Code Editing Using Large Language Models. Previous studies on code editing with LLMs have predominantly focused on bug fixing (Zhang et al., 2023; Moon et al., 2023; Shinn et al., 2023; Chen et al., 2023; Olausson et al., 2023; ** et al., 2023; Joshi et al., 2023; Wei et al., 2023), a specific subset of code editing; fill-in-the-middle code completion (Bavarian et al., 2022; Fried et al., 2023; Yee & Guha, 2023; Roziere et al., 2023; Guo et al., 2024), an inference strategy that requires specific insert locations; and intrinsic code editing (Li et al., 2023a; Gupta et al., 2023), which involves editing code without a specified instruction, exerting the model’s ability to intrinsically ascertain the desired code changes. Recently, LLMs have progressed in code editing guided by natural language without specific edit locations (Hu et al., 2023; Li et al., 2023b; Muennighoff et al., 2023). However, this advancement lacks benchmark evaluations to effectively measure the models’ code editing skills. Notably, StarCoder (Li et al., 2023b), the first LLM trained on an extensive dataset of commits using the format <before><commit message><after>, we have shown enhanced code editing capabilities (§ 5). Before this study, StarCoder’s practical code editing performance had not been assessed. StarCoder2 has replaced commits with pull requests and issues, which typically include more natural language (Lozhkov et al., 2024). The recent introduction of InstructCoder (Hu et al., 2023), a model explicitly trained and evaluated for code editing, marks a significant step towards code editing with LLMs. However, its evaluation involved GPT-4-generated (OpenAI, 2023b) and human-provided labels, which raises issues regarding reproducibility and comparability in future research. Moreover, the model has not been publicly released, prohibiting us from evaluating it on our benchmark.
3 The CanItEdit Dataset
CanItEdit Dataset Statistics | |
---|---|
Total Tasks | 105 (35/35/35) |
Total Problems | 210 (70/70/70) |
Topics | |
Data Structures & Algorithms | 39 |
Language Processing | 21 |
Mathematics | 25 |
Data Science | 10 |
Miscellaneous | 10 |
Problems With Library Usage | 22 |
Code Segment | Mean Std.
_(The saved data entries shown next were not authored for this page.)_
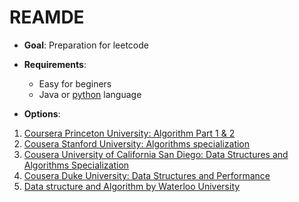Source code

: # REAMDE

- **Goal**: Preparation for leetcode
- **Requirements**:

  - Easy for beginers
  - Java or [python](https://www.coursera.org/learn/programming-in-python/home/week/1) language

- **Options**:

1. [Coursera Princeton University: Algorithm Part 1 & 2](https://www.coursera.org/learn/algorithms-part1)
2. [Cousera Stanford University: Algorithms specialization](https://www.coursera.org/specializations/algorithms)
3. [Cousera University of California San Diego: Data Structures and Algorithms Specialization](https://www.coursera.org/specializations/algorithms)
4. [Cousera Duke University: Data Structures and Performance](https://www.coursera.org/learn/data-structures-optimizing-performance?specialization=object-oriented-programming#syllabus)
5. [Data structure and Algorithm by Waterloo University](https://ece.uwaterloo.ca/~dwharder/aads/Lecture_materials/#introduction-and-reveiew)
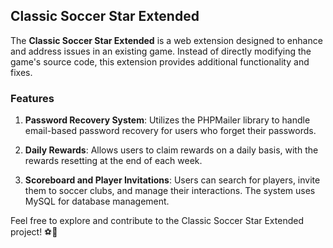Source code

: ## Classic Soccer Star Extended

The **Classic Soccer Star Extended** is a web extension designed to enhance and address issues in an existing game. Instead of directly modifying the game's source code, this extension provides additional functionality and fixes.

### Features

1. **Password Recovery System**: Utilizes the PHPMailer library to handle email-based password recovery for users who forget their passwords.

2. **Daily Rewards**: Allows users to claim rewards on a daily basis, with the rewards resetting at the end of each week.

3. **Scoreboard and Player Invitations**: Users can search for players, invite them to soccer clubs, and manage their interactions. The system uses MySQL for database management.

Feel free to explore and contribute to the Classic Soccer Star Extended project! ⚽🌟
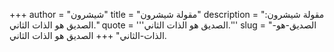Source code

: +++
author = "شيشرون"
title = "مقولة شيشرون"
description = "مقولة شيشرون: الصديق هو الذات الثاني."
quote = '''الصديق هو الذات الثاني.'''
slug = "الصديق-هو-الذات-الثاني"
+++
الصديق هو الذات الثاني.
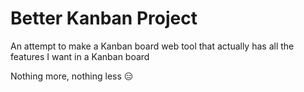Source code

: # Better Kanban Project

An attempt to make a Kanban board web tool that actually has all the features I want in a Kanban board

Nothing more, nothing less :expressionless: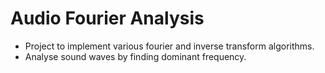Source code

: # Audio Fourier Analysis

* Project to implement various fourier and inverse transform algorithms.
* Analyse sound waves by finding dominant frequency.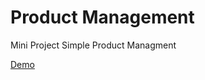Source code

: # Product Management

Mini Project Simple Product Managment

[Demo](https://productmanager-e5f6f.web.app)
Dev. |
Mean Lines (BeforeAfter) | 42.5 33.9 49.8 36.6 |
Levenshtein Distance | 302.1 339.6 |
Combined Mean Lines | 92.3 69.9 |
Combined Mean Tokens | 865.3 639.7 |
Combined Max Tokens | 3,583 |
Instruction | Mean Std. Dev. |
Mean Tokens (DescriptiveLazy) | 81.7 50.4 35.6 30.6 |
Benchmark Overview
CanItEdit is a dataset comprising 105 meticulously constructed Python code editing challenges. Each problem includes the input code segment (before), the expected code segment (after), the two types of natural language instructions (descriptive and lazy), and a hidden test suite. These challenges span a broad spectrum of computer science domains, such as data structures, algorithms, mathematics, language processing, and game programming, requiring knowledge of popular external Python libraries like NumPy, Pandas, PyTorch, and others. Table 1 presents general dataset statistics for CanItEdit.
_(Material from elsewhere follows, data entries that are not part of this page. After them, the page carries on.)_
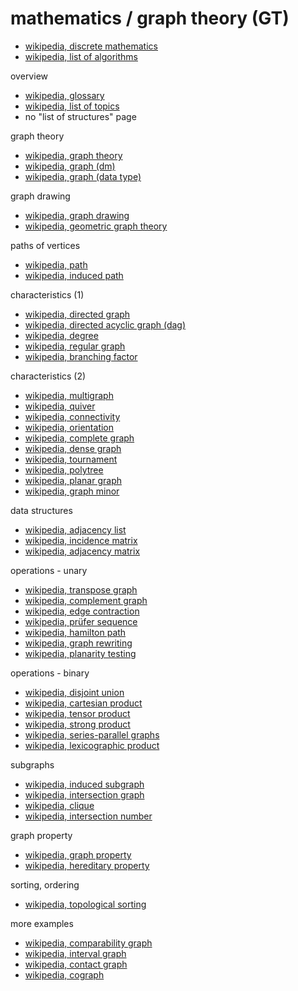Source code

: 
# mathematics / graph theory (GT)

* [wikipedia, discrete mathematics](https://en.wikipedia.org/wiki/Discrete_mathematics)
* [wikipedia, list of algorithms](https://en.wikipedia.org/wiki/List_of_algorithms)

overview

* [wikipedia, glossary](https://en.wikipedia.org/wiki/Glossary_of_graph_theory)
* [wikipedia, list of topics](https://en.wikipedia.org/wiki/List_of_graph_theory_topics)
* no "list of structures" page

graph theory

* [wikipedia, graph theory](https://en.wikipedia.org/wiki/Graph_theory)
* [wikipedia, graph (dm)](https://en.wikipedia.org/wiki/Graph_%28discrete_mathematics%29)
* [wikipedia, graph (data type)](https://en.wikipedia.org/wiki/Graph_%28abstract_data_type%29)

graph drawing

* [wikipedia, graph drawing](https://en.wikipedia.org/wiki/Graph_drawing)
* [wikipedia, geometric graph theory](https://en.wikipedia.org/wiki/Geometric_graph_theory)

paths of vertices

* [wikipedia, path](https://en.wikipedia.org/wiki/Path_%28graph_theory%29)
* [wikipedia, induced path](https://en.wikipedia.org/wiki/Induced_path)

characteristics (1)

* [wikipedia, directed graph](https://en.wikipedia.org/wiki/Directed_graph)
* [wikipedia, directed acyclic graph (dag)](https://en.wikipedia.org/wiki/Directed_acyclic_graph)
* [wikipedia, degree](https://en.wikipedia.org/wiki/Degree_%28graph_theory%29)
* [wikipedia, regular graph](https://en.wikipedia.org/wiki/Regular_graph)
* [wikipedia, branching factor](https://en.wikipedia.org/wiki/Branching_factor)

characteristics (2)

* [wikipedia, multigraph](https://en.wikipedia.org/wiki/Multigraph)
* [wikipedia, quiver](https://en.wikipedia.org/wiki/Quiver_%28mathematics%29)
* [wikipedia, connectivity](https://en.wikipedia.org/wiki/Connectivity_%28graph_theory%29)
* [wikipedia, orientation](https://en.wikipedia.org/wiki/Orientation_%28graph_theory%29)
* [wikipedia, complete graph](https://en.wikipedia.org/wiki/Complete_graph)
* [wikipedia, dense graph](https://en.wikipedia.org/wiki/Dense_graph)
* [wikipedia, tournament](https://en.wikipedia.org/wiki/Tournament_%28graph_theory%29)
* [wikipedia, polytree](https://en.wikipedia.org/wiki/Polytree)
* [wikipedia, planar graph](https://en.wikipedia.org/wiki/Planar_graph)
* [wikipedia, graph minor](https://en.wikipedia.org/wiki/Graph_minor)

data structures

* [wikipedia, adjacency list](https://en.wikipedia.org/wiki/Adjacency_list)
* [wikipedia, incidence matrix](https://en.wikipedia.org/wiki/Incidence_matrix)
* [wikipedia, adjacency matrix](https://en.wikipedia.org/wiki/Adjacency_matrix)

operations - unary

* [wikipedia, transpose graph](https://en.wikipedia.org/wiki/Transpose_graph)
* [wikipedia, complement graph](https://en.wikipedia.org/wiki/Complement_graph)
* [wikipedia, edge contraction](https://en.wikipedia.org/wiki/Edge_contraction)
* [wikipedia, prüfer sequence](https://en.wikipedia.org/wiki/Pr%C3%BCfer_sequence)
* [wikipedia, hamilton path](https://en.wikipedia.org/wiki/Hamiltonian_path)
* [wikipedia, graph rewriting](https://en.wikipedia.org/wiki/Graph_rewriting)
* [wikipedia, planarity testing](https://en.wikipedia.org/wiki/Planarity_testing)

operations - binary

* [wikipedia, disjoint union](https://en.wikipedia.org/wiki/Disjoint_union_of_graphs)
* [wikipedia, cartesian product](https://en.wikipedia.org/wiki/Cartesian_product_of_graphs)
* [wikipedia, tensor product](https://en.wikipedia.org/wiki/Tensor_product_of_graphs)
* [wikipedia, strong product](https://en.wikipedia.org/wiki/Strong_product_of_graphs)
* [wikipedia, series-parallel graphs](https://en.wikipedia.org/wiki/Series-parallel_graph)
* [wikipedia, lexicographic product](https://en.wikipedia.org/wiki/Lexicographic_product_of_graphs)

subgraphs

* [wikipedia, induced subgraph](https://en.wikipedia.org/wiki/Induced_subgraph)
* [wikipedia, intersection graph](https://en.wikipedia.org/wiki/Intersection_graph)
* [wikipedia, clique](https://en.wikipedia.org/wiki/Clique_%28graph_theory%29)
* [wikipedia, intersection number](https://en.wikipedia.org/wiki/Intersection_number_%28graph_theory%29)

graph property

* [wikipedia, graph property](https://en.wikipedia.org/wiki/Graph_property)
* [wikipedia, hereditary property](https://en.wikipedia.org/wiki/Hereditary_property)

sorting, ordering

* [wikipedia, topological sorting](https://en.wikipedia.org/wiki/Topological_sorting)

more examples

* [wikipedia, comparability graph](https://en.wikipedia.org/wiki/Comparability_graph)
* [wikipedia, interval graph](https://en.wikipedia.org/wiki/Interval_graph)
* [wikipedia, contact graph](https://en.wikipedia.org/wiki/Contact_graph)
* [wikipedia, cograph](https://en.wikipedia.org/wiki/Cograph)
Following Swanson (1976) and follow-up work (Levin & Yehudai, 2017), we classify code editing tasks into three distinct categories based on their primary goal: a corrective edit fixes errors, a perfective edit enhances existing features, and an adaptive edit meets new requirements. We have 35 problems per category for an even distribution across the different types of code changes. The dual instruction formats test the models’ ability to execute tasks based on the provided context: descriptive instructions provide comprehensive details for explicit guidance, while lazy instructions offer minimal direction, challenging the model to infer the required actions. Both instructions should lead to an equivalent after segment. Descriptive instructions serve to replicate situations where users provide specific specifications or another model outlines a plan. In contrast, lazy instructions resemble typical user queries for LLMs in code generation. As each problem has two distinct instructions, the dataset effectively contains 210 problems. We showcase examples from CanItEdit in Appendix C.
Dataset Creation
To manually construct CanItEdit, we assembled a team of eight experienced Python programmers, each with different domain expertise, and appointed one as the lead. Our objective was to fill each change category with 35 problems, with 105 problems total. Before starting, we provided the team with verbal and written guidance, a standard template, and an example problem. They were instructed to begin by writing a brief description of the problem and the applied changes for review and refinement by the lead. Next, they were tasked to write the ’before’ code segment and hidden test suite, followed by the ’after’ code segment, along with the instructions. The lead initially reviewed all problems in development and they were additionally reviewed by the entire team in weekly meetings. Upon completion of a problem, the lead generated sample completions to ensure that the failures and successes were reasonable and consistent with the problem’s intent.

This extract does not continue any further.